Unité de Rythmologie, GHI Le Raincy-Montfermeil, 10, Rue du Général-Leclerc, Montfermeil 93370, France.

Cardiovascular Medicine, Barts Health NHS Trust, St Bartholomew's Hospital, West Smithfield, London EC1A 7BE, UK.

出版信息

Eur Heart J Suppl. 2016 Apr 20;18(Suppl D):D1-D6. doi: 10.1093/eurheartj/suv062. Epub 2016 Apr 21.

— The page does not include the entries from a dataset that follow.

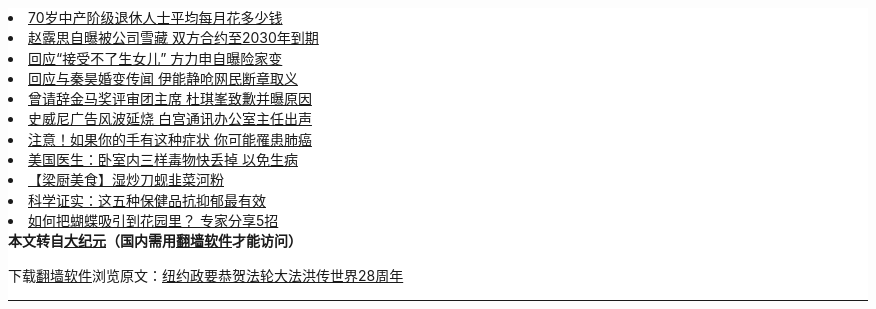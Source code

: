<li><a href="https://github.com/1992513/djy/blob/master/gb/25/7/29/n14562675.md#1">70岁中产阶级退休人士平均每月花多少钱</a></li>
<li><a href="https://github.com/1992513/djy/blob/master/gb/25/8/2/n14565981.md#1">赵露思自曝被公司雪藏 双方合约至2030年到期</a></li>
<li><a href="https://github.com/1992513/djy/blob/master/gb/25/8/4/n14567194.md#1">回应“接受不了生女儿” 方力申自曝险家变</a></li>
<li><a href="https://github.com/1992513/djy/blob/master/gb/25/8/3/n14565993.md#1">回应与秦昊婚变传闻 伊能静呛网民断章取义</a></li>
<li><a href="https://github.com/1992513/djy/blob/master/gb/25/8/2/n14565960.md#1">曾请辞金马奖评审团主席 杜琪峯致歉并曝原因</a></li>
<li><a href="https://github.com/1992513/djy/blob/master/gb/25/8/3/n14566092.md#1">史威尼广告风波延烧 白宫通讯办公室主任出声</a></li>
<li><a href="https://github.com/1992513/djy/blob/master/gb/25/8/5/n14567489.md#1">注意！如果你的手有这种症状 你可能罹患肺癌</a></li>
<li><a href="https://github.com/1992513/djy/blob/master/gb/25/8/4/n14566587.md#1">美国医生：卧室内三样毒物快丢掉 以免生病</a></li>
<li><a href="https://github.com/1992513/djy/blob/master/gb/25/7/19/n14555332.md#1">【梁厨美食】湿炒刀蚬韭菜河粉</a></li>
<li><a href="https://github.com/1992513/djy/blob/master/gb/25/7/31/n14564902.md#1">科学证实：这五种保健品抗抑郁最有效</a></li>
<li><a href="https://github.com/1992513/djy/blob/master/gb/25/8/3/n14566098.md#1">如何把蝴蝶吸引到花园里？ 专家分享5招</a></li>
<strong>本文转自<a href="https://www.epochtimes.com">大纪元</a>（国内需用<a href="https://github.com/1992513/www/blob/master/README.md#8">翻墙软件</a>才能访问）</strong><p>下载<a href="https://github.com/1992513/www/blob/master/README.md#8">翻墙软件</a>浏览原文：<a href="https://www.epochtimes.com/gb/20/5/11/n12099858.htm">纽约政要恭贺法轮大法洪传世界28周年</a></p><hr>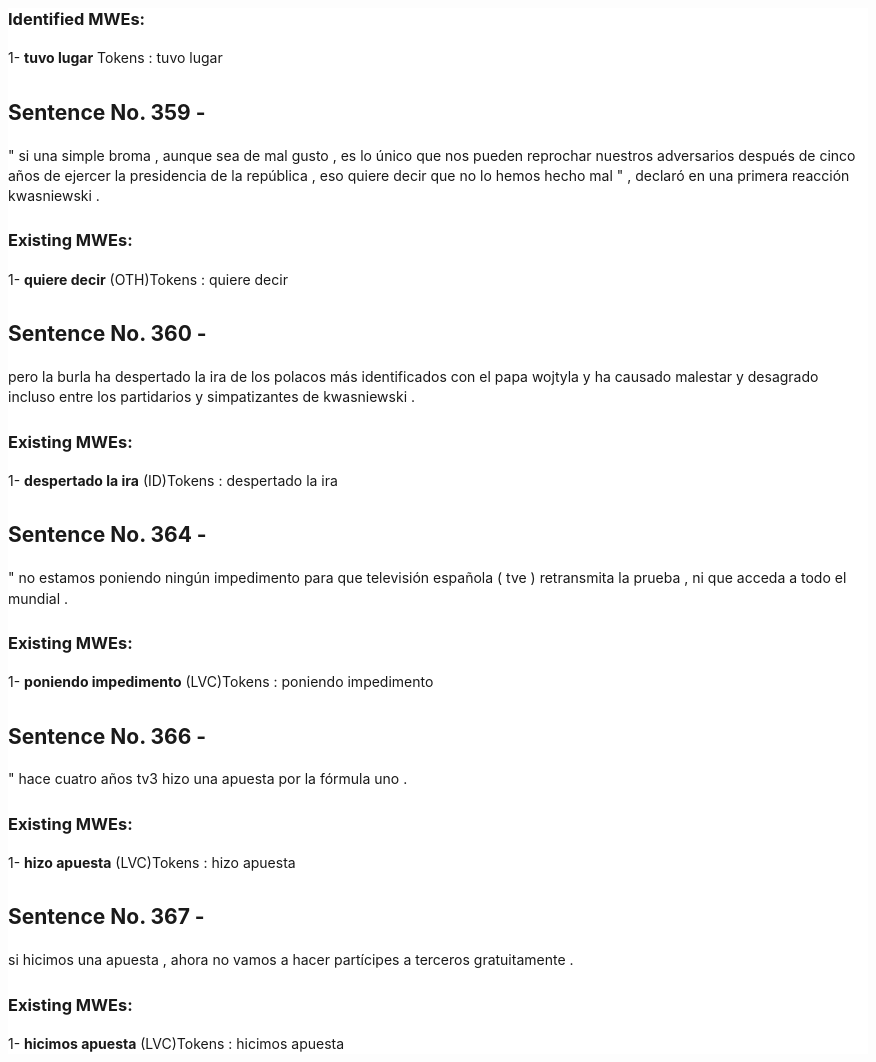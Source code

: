 ### Identified MWEs: 
1- **tuvo lugar** Tokens : 
tuvo
lugar

## Sentence No. 359 - 
" si una simple broma , aunque sea de mal gusto , es lo único que nos pueden reprochar nuestros adversarios después de cinco años de ejercer la presidencia de la república , eso quiere decir que no lo hemos hecho mal " , declaró en una primera reacción kwasniewski . 
### Existing MWEs: 
1- **quiere decir** (OTH)Tokens : 
quiere
decir

## Sentence No. 360 - 
pero la burla ha despertado la ira de los polacos más identificados con el papa wojtyla y ha causado malestar y desagrado incluso entre los partidarios y simpatizantes de kwasniewski . 
### Existing MWEs: 
1- **despertado la ira** (ID)Tokens : 
despertado
la
ira

## Sentence No. 364 - 
" no estamos poniendo ningún impedimento para que televisión española ( tve ) retransmita la prueba , ni que acceda a todo el mundial . 
### Existing MWEs: 
1- **poniendo impedimento** (LVC)Tokens : 
poniendo
impedimento

## Sentence No. 366 - 
" hace cuatro años tv3 hizo una apuesta por la fórmula uno . 
### Existing MWEs: 
1- **hizo apuesta** (LVC)Tokens : 
hizo
apuesta

## Sentence No. 367 - 
si hicimos una apuesta , ahora no vamos a hacer partícipes a terceros gratuitamente . 
### Existing MWEs: 
1- **hicimos apuesta** (LVC)Tokens : 
hicimos
apuesta
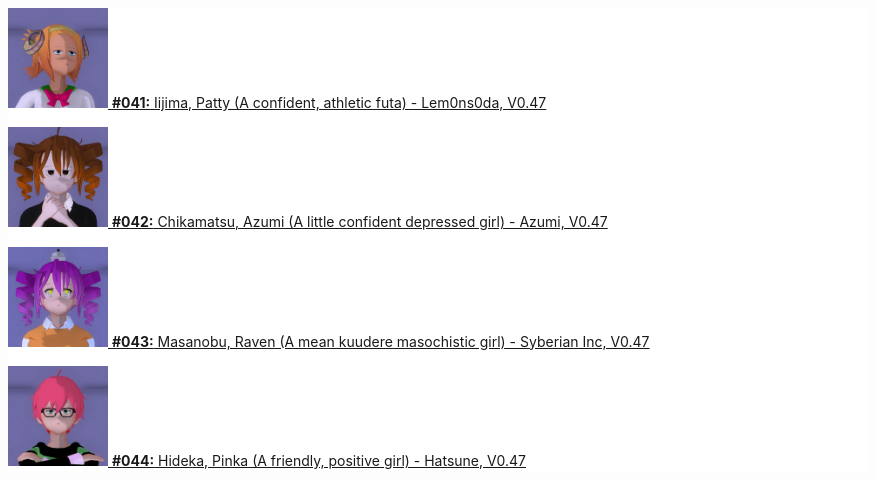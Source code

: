 <a href="Students/Iijima, Patty (A confident, athletic futa).md"><img src="Students/Files/Thumbs/Iijima, Patty (A confident, athletic futa).png" height="100" width="100" title="Iijima, Patty (A confident, athletic futa) - Lem0ns0da, V0.47"></a><a href="Students/Iijima, Patty (A confident, athletic futa).md"> **#041:** Iijima, Patty (A confident, athletic futa) - Lem0ns0da, V0.47</a>

<a href="Students/Chikamatsu, Azumi (A little confident depressed girl).md"><img src="Students/Files/Thumbs/Chikamatsu, Azumi (A little confident depressed girl).png" height="100" width="100" title="Chikamatsu, Azumi (A little confident depressed girl) - Azumi, V0.47"></a><a href="Students/Chikamatsu, Azumi (A little confident depressed girl).md"> **#042:** Chikamatsu, Azumi (A little confident depressed girl) - Azumi, V0.47</a>

<a href="Students/Masanobu, Raven (A mean kuudere masochistic girl).md"><img src="Students/Files/Thumbs/Masanobu, Raven (A mean kuudere masochistic girl).png" height="100" width="100" title="Masanobu, Raven (A mean kuudere masochistic girl) - Syberian Inc, V0.47"></a><a href="Students/Masanobu, Raven (A mean kuudere masochistic girl).md"> **#043:** Masanobu, Raven (A mean kuudere masochistic girl) - Syberian Inc, V0.47</a>

<a href="Students/Hideka, Pinka (A friendly, positive girl).md"><img src="Students/Files/Thumbs/Hideka, Pinka (A friendly, positive girl).png" height="100" width="100" title="Hideka, Pinka (A friendly, positive girl) - Hatsune, V0.47"></a><a href="Students/Hideka, Pinka (A friendly, positive girl).md"> **#044:** Hideka, Pinka (A friendly, positive girl) - Hatsune, V0.47</a>
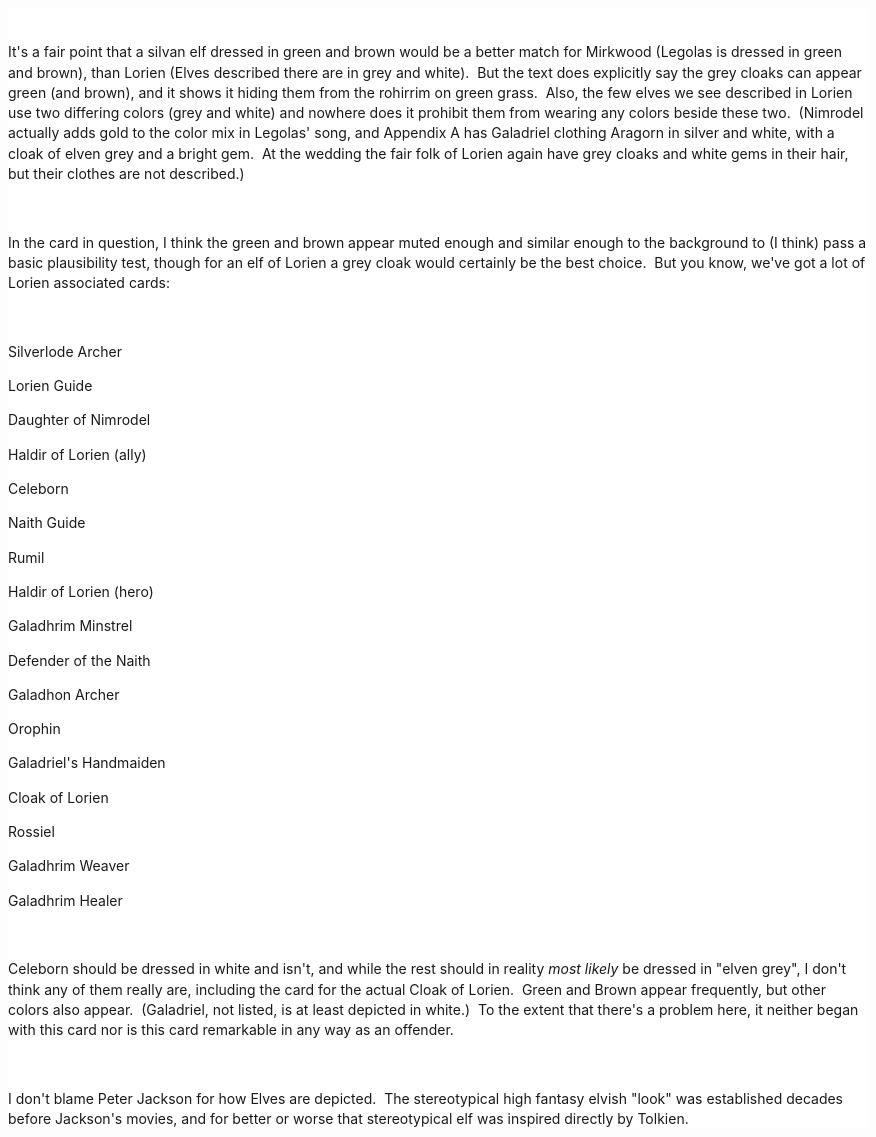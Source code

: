  

It's a fair point that a silvan elf dressed in green and brown would be a better match for Mirkwood (Legolas is dressed in green and brown), than Lorien (Elves described there are in grey and white).  But the text does explicitly say the grey cloaks can appear green (and brown), and it shows it hiding them from the rohirrim on green grass.  Also, the few elves we see described in Lorien use two differing colors (grey and white) and nowhere does it prohibit them from wearing any colors beside these two.  (Nimrodel actually adds gold to the color mix in Legolas' song, and Appendix A has Galadriel clothing Aragorn in silver and white, with a cloak of elven grey and a bright gem.  At the wedding the fair folk of Lorien again have grey cloaks and white gems in their hair, but their clothes are not described.)

 

In the card in question, I think the green and brown appear muted enough and similar enough to the background to (I think) pass a basic plausibility test, though for an elf of Lorien a grey cloak would certainly be the best choice.  But you know, we've got a lot of Lorien associated cards:

 

Silverlode Archer

Lorien Guide

Daughter of Nimrodel

Haldir of Lorien (ally)

Celeborn

Naith Guide

Rumil

Haldir of Lorien (hero)

Galadhrim Minstrel

Defender of the Naith

Galadhon Archer

Orophin

Galadriel's Handmaiden

Cloak of Lorien

Rossiel

Galadhrim Weaver

Galadhrim Healer

 

Celeborn should be dressed in white and isn't, and while the rest should in reality *most likely* be dressed in "elven grey", I don't think any of them really are, including the card for the actual Cloak of Lorien.  Green and Brown appear frequently, but other colors also appear.  (Galadriel, not listed, is at least depicted in white.)  To the extent that there's a problem here, it neither began with this card nor is this card remarkable in any way as an offender.

 

I don't blame Peter Jackson for how Elves are depicted.  The stereotypical high fantasy elvish "look" was established decades before Jackson's movies, and for better or worse that stereotypical elf was inspired directly by Tolkien.
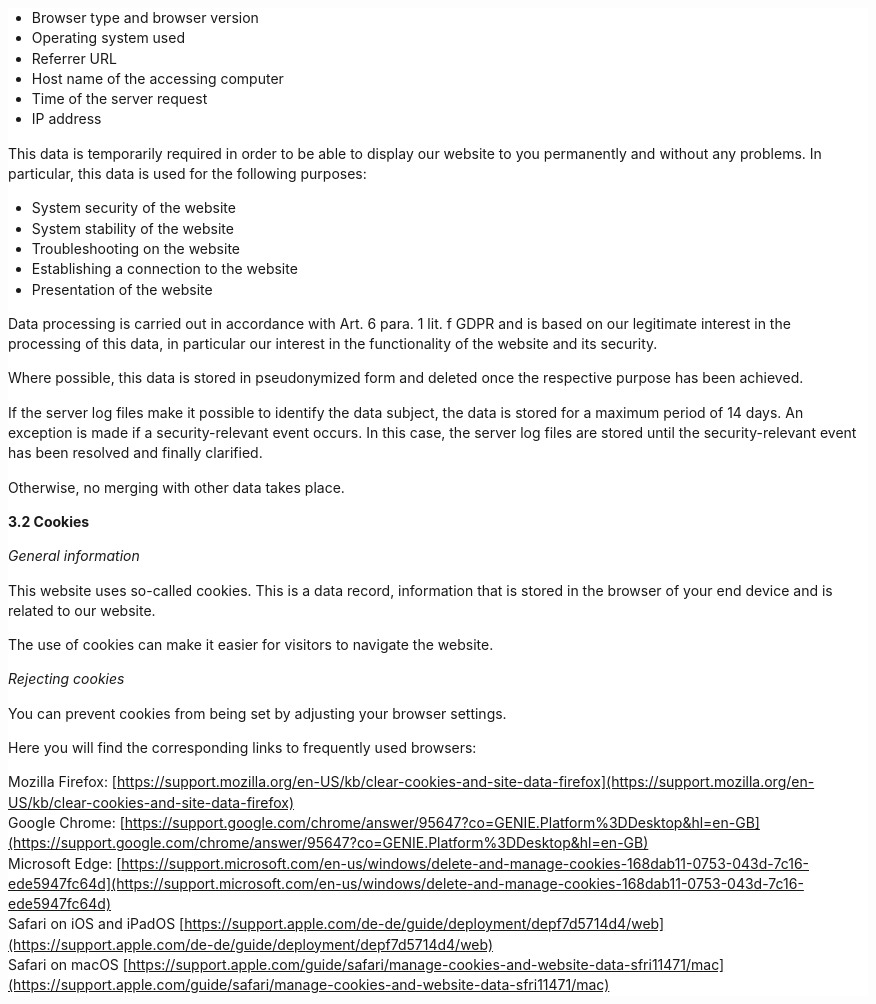 *   Browser type and browser version
*   Operating system used
*   Referrer URL
*   Host name of the accessing computer
*   Time of the server request
*   IP address

This data is temporarily required in order to be able to display our website to you permanently and without any problems. In particular, this data is used for the following purposes:

*   System security of the website
*   System stability of the website
*   Troubleshooting on the website
*   Establishing a connection to the website
*   Presentation of the website

Data processing is carried out in accordance with Art. 6 para. 1 lit. f GDPR and is based on our legitimate interest in the processing of this data, in particular our interest in the functionality of the website and its security.

Where possible, this data is stored in pseudonymized form and deleted once the respective purpose has been achieved.

If the server log files make it possible to identify the data subject, the data is stored for a maximum period of 14 days. An exception is made if a security-relevant event occurs. In this case, the server log files are stored until the security-relevant event has been resolved and finally clarified.

Otherwise, no merging with other data takes place.

  

**3.2 Cookies**

_General information_

This website uses so-called cookies. This is a data record, information that is stored in the browser of your end device and is related to our website.

The use of cookies can make it easier for visitors to navigate the website.

  

_Rejecting cookies_

You can prevent cookies from being set by adjusting your browser settings.

Here you will find the corresponding links to frequently used browsers:

Mozilla Firefox: [https://support.mozilla.org/en-US/kb/clear-cookies-and-site-data-firefox](https://support.mozilla.org/en-US/kb/clear-cookies-and-site-data-firefox)  
Google Chrome: [https://support.google.com/chrome/answer/95647?co=GENIE.Platform%3DDesktop&hl=en-GB](https://support.google.com/chrome/answer/95647?co=GENIE.Platform%3DDesktop&hl=en-GB)  
Microsoft Edge: [https://support.microsoft.com/en-us/windows/delete-and-manage-cookies-168dab11-0753-043d-7c16-ede5947fc64d](https://support.microsoft.com/en-us/windows/delete-and-manage-cookies-168dab11-0753-043d-7c16-ede5947fc64d)  
Safari on iOS and iPadOS [https://support.apple.com/de-de/guide/deployment/depf7d5714d4/web](https://support.apple.com/de-de/guide/deployment/depf7d5714d4/web)  
Safari on macOS [https://support.apple.com/guide/safari/manage-cookies-and-website-data-sfri11471/mac](https://support.apple.com/guide/safari/manage-cookies-and-website-data-sfri11471/mac)
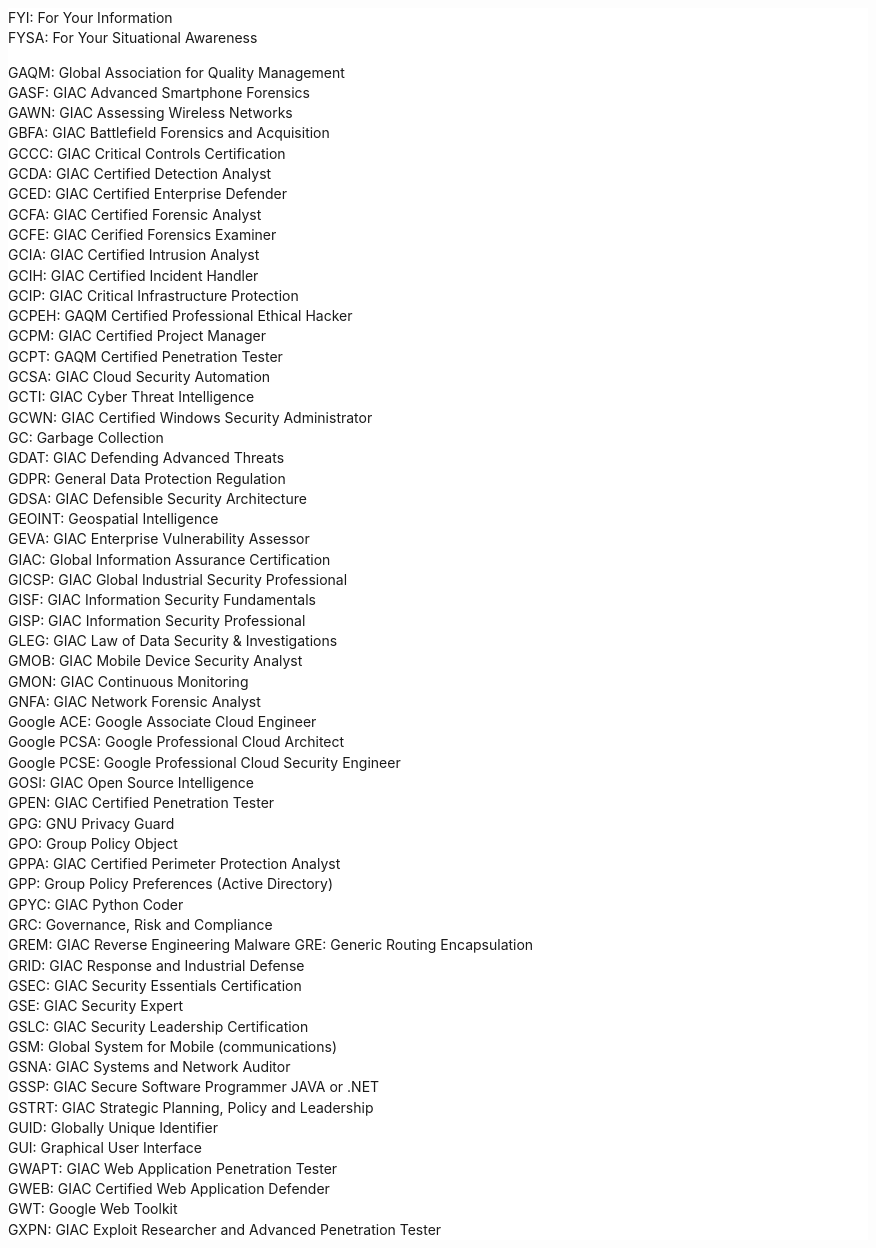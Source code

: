 FYI: For Your Information  
FYSA: For Your Situational Awareness  

GAQM: Global Association for Quality Management  
GASF: GIAC Advanced Smartphone Forensics  
GAWN: GIAC Assessing Wireless Networks  
GBFA: GIAC Battlefield Forensics and Acquisition  
GCCC: GIAC Critical Controls Certification  
GCDA:	GIAC Certified Detection Analyst  
GCED:	GIAC Certified Enterprise Defender  
GCFA:	GIAC Certified Forensic Analyst  
GCFE:	GIAC Cerified Forensics Examiner  
GCIA:	GIAC Certified Intrusion Analyst  
GCIH:	GIAC Certified Incident Handler  
GCIP:	GIAC Critical Infrastructure Protection  
GCPEH: GAQM Certified Professional Ethical Hacker  
GCPM:	GIAC Certified Project Manager  
GCPT:	GAQM Certified Penetration Tester  
GCSA:	GIAC Cloud Security Automation  
GCTI:	GIAC Cyber Threat Intelligence  
GCWN: GIAC Certified Windows Security Administrator  
GC:	Garbage Collection  
GDAT:	GIAC Defending Advanced Threats  
GDPR:	General Data Protection Regulation  
GDSA:	GIAC Defensible Security Architecture  
GEOINT:	Geospatial Intelligence  
GEVA:	GIAC Enterprise Vulnerability Assessor  
GIAC:	Global Information Assurance Certification  
GICSP: GIAC Global Industrial Security Professional  
GISF:	GIAC Information Security Fundamentals  
GISP:	GIAC Information Security Professional  
GLEG:	GIAC Law of Data Security & Investigations  
GMOB:	GIAC Mobile Device Security Analyst  
GMON:	GIAC Continuous Monitoring  
GNFA:	GIAC Network Forensic Analyst  
Google ACE:	Google Associate Cloud Engineer  
Google PCSA: Google Professional Cloud Architect  
Google PCSE: Google Professional Cloud Security Engineer  
GOSI:	GIAC Open Source Intelligence  
GPEN:	GIAC Certified Penetration Tester  
GPG: GNU Privacy Guard  
GPO: Group Policy Object  
GPPA:	GIAC Certified Perimeter Protection Analyst  
GPP: Group Policy Preferences (Active Directory)  
GPYC:	GIAC Python Coder  
GRC: Governance, Risk and Compliance  
GREM:	GIAC Reverse Engineering Malware
GRE: Generic Routing Encapsulation  
GRID:	GIAC Response and Industrial Defense  
GSEC:	GIAC Security Essentials Certification  
GSE: GIAC Security Expert  
GSLC:	GIAC Security Leadership Certification  
GSM: Global System for Mobile (communications)  
GSNA:	GIAC Systems and Network Auditor  
GSSP:	GIAC Secure Software Programmer JAVA or .NET  
GSTRT: GIAC Strategic Planning, Policy and Leadership  
GUID:	Globally Unique Identifier  
GUI: Graphical User Interface  
GWAPT: GIAC Web Application Penetration Tester  
GWEB:	GIAC Certified Web Application Defender  
GWT: Google Web Toolkit  
GXPN:	GIAC Exploit Researcher and Advanced Penetration Tester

DOI:10.1093/eurheartj/suv062
PMID:28533706
Abstract

Atrial fibrillation (AF) is the most prevalent clinically relevant arrhythmia, affecting millions of individuals in Europe and the USA. Atrial fibrillation increases the risk of stroke; the long-term standard of care for prevention of AF-related stroke is anticoagulation. The use of anticoagulants should be based on the absolute risks of stroke and bleeding and the relative benefit-risk profile of the individual patient. Treatment options include vitamin K antagonists (VKAs) such as warfarin, whose use is long-established but associated with drawbacks, including regular coagulation monitoring requirements and many food and drug interactions. The non-VKA oral anticoagulants are gaining widespread use as alternatives to VKAs, and are supported in treatment guidelines for patients with AF at moderate to high risk of stroke. Adherence to medication is important for the long-term efficacy of any therapy; however, relatively low levels of medication adherence are to be expected in 'real-world' AF patients compared with clinical trials. Experience across several therapy areas, including cardiovascular disease, shows that poor adherence to chronic medication is common. However, simple dosing schedules may be advantageous in this respect, and because long-term outcomes in AF are likely to be influenced by adherence, once-daily dosing has the potential to improve rates of stroke prevention in patients with AF.

摘要

心房颤动(AF)是临床上最常见的相关心律失常,影响着欧洲和美国数百万人口。心房颤动会增加中风风险;预防与AF相关中风的长期标准治疗方法是抗凝治疗。抗凝剂的使用应基于中风和出血的绝对风险以及个体患者的相对获益风险情况。治疗选择包括维生素K拮抗剂(VKA),如华法林,其使用由来已久,但存在缺点,包括需要定期进行凝血监测以及存在许多食物和药物相互作用。非VKA口服抗凝剂作为VKA的替代品正得到广泛应用,并在中风风险为中度至高度的AF患者治疗指南中得到支持。坚持用药对于任何治疗的长期疗效都很重要;然而,与临床试验相比,“现实世界”中的AF患者用药依从性相对较低。包括心血管疾病在内的多个治疗领域的经验表明,慢性药物治疗的依从性差很常见。然而,简单的给药方案在这方面可能具有优势,并且由于AF的长期结局可能受依从性影响,每日一次给药有可能提高AF患者的中风预防率。